The Hopes Estate wins the 2016 Golden Plover Award sponsored by Lindsays
Lindsays is the proud sponsor of the 2016 Golden Plover Award and, in association with The Heather Trust and the Game and Wildlife Conservation Trust (Scotland), are delighted to announce that The Hopes Estate near Gifford is the well-deserved winner.
The Hopes Estate was announced as the winner of this year’s Golden Plover Award during a special ceremony at The Scottish Game Fair on Friday 1 July. Four estates made the final shortlist and The Heather Trust and GWCT (Scotland), along with Michael Yellowlees, Partner and Head of Rural Services at Lindsays, introduced the successful candidates and presented their prizes.
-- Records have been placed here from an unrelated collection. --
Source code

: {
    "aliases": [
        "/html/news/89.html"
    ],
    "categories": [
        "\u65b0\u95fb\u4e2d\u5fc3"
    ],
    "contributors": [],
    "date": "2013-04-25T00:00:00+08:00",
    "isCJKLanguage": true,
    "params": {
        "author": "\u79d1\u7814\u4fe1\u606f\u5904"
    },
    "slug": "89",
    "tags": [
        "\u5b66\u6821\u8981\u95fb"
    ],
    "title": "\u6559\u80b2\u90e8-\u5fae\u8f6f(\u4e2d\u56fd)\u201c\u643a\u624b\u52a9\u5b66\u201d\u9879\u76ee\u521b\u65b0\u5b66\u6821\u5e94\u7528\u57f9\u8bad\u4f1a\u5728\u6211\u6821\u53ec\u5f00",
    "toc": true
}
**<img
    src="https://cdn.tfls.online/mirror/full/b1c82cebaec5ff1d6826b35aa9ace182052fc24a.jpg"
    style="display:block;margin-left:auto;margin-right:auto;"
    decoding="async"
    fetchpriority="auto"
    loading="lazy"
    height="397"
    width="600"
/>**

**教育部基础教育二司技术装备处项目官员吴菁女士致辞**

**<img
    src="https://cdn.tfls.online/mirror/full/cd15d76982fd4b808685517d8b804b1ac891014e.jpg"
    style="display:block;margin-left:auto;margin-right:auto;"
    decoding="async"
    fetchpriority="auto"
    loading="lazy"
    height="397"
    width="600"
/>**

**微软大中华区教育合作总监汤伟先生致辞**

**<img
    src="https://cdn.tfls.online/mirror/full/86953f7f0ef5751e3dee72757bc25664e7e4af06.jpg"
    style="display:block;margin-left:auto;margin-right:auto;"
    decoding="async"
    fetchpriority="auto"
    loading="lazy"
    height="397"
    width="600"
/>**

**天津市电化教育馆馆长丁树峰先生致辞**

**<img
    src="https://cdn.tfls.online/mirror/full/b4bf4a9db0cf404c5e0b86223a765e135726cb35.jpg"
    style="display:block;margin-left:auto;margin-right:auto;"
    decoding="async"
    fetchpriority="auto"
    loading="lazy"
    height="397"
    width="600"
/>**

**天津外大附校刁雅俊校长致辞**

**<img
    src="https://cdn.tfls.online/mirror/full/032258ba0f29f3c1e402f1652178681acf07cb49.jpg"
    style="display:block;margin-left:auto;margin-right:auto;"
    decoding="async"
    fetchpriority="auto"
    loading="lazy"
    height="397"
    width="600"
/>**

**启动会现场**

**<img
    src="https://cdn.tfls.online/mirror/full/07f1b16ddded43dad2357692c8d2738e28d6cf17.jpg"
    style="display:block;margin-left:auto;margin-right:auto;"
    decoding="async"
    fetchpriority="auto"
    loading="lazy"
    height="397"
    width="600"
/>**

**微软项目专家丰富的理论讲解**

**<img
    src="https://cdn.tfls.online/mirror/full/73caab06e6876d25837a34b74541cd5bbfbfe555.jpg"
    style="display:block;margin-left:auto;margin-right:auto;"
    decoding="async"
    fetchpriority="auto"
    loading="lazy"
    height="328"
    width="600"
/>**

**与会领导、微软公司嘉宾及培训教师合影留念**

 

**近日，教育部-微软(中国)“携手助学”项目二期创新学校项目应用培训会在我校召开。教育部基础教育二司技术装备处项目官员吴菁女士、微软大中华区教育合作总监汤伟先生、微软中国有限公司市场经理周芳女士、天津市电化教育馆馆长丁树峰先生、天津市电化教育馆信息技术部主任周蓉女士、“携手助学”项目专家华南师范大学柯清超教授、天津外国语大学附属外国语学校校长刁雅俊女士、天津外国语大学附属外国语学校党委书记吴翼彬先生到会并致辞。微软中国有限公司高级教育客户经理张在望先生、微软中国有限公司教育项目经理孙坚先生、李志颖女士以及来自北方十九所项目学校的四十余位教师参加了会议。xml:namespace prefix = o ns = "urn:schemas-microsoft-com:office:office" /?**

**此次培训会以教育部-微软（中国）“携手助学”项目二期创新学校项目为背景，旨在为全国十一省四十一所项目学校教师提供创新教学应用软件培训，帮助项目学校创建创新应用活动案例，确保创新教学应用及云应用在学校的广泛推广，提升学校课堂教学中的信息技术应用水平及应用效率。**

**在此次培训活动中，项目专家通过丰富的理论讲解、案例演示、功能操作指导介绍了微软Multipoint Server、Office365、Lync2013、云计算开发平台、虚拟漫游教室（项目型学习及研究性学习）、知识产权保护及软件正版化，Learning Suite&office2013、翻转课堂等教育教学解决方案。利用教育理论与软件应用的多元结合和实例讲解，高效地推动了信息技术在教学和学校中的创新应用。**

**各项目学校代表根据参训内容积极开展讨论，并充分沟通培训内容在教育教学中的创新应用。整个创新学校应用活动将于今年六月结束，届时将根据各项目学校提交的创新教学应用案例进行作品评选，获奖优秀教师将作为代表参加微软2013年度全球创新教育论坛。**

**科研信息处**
Michael Yellowlees said: “We are delighted to be associated with the Golden Plover Award and are extremely proud of the fact that we have worked with generations of the same family on numerous estates and farms all over Scotland, many with strong sheep and sporting enterprises.”
The Golden Plover Award celebrates the best of integrated, sustainable upland management, and this year’s theme was sheep farming. These are challenging times for upland farmers, and the judges were looking for businesses, individuals and properties that have been able to knit successful sheep enterprises into other land uses, including sport, conservation and renewable energy.
Applicants came from across Scotland, and the judges narrowed down the field to four properties with a strong farming interest. In the North, Cawdor Estate and Phoines both demonstrated the benefits of sheep to grouse production by means of mopping up ticks and fostering close relationships between farmers and gamekeepers. On Donside, Candacraig Estate introduced sheep to assist with heather management and now run a flock of blackface and cheviots as part of a progressive and successful agricultural enterprise.
Site visits were carried out over the last few weeks, and The Hopes was ultimately announced as the winner of the award after the judges were impressed by the breadth and variety of management on the Lammermuirs estate.
The Award was presented to The Hopes along with a specially commissioned print by the artist Colin Woolf.
This is now the fourth year of the Golden Plover Award and speaking at the presentation ceremony, Heather Trust chairman Antony Braithwaite explained that “the good management that is taking place in Scotland is easily lost nowadays in the barrage of negative press that surrounds moorland management, and the purpose of this award is to highlight some of the very best work that is taking place across the country”.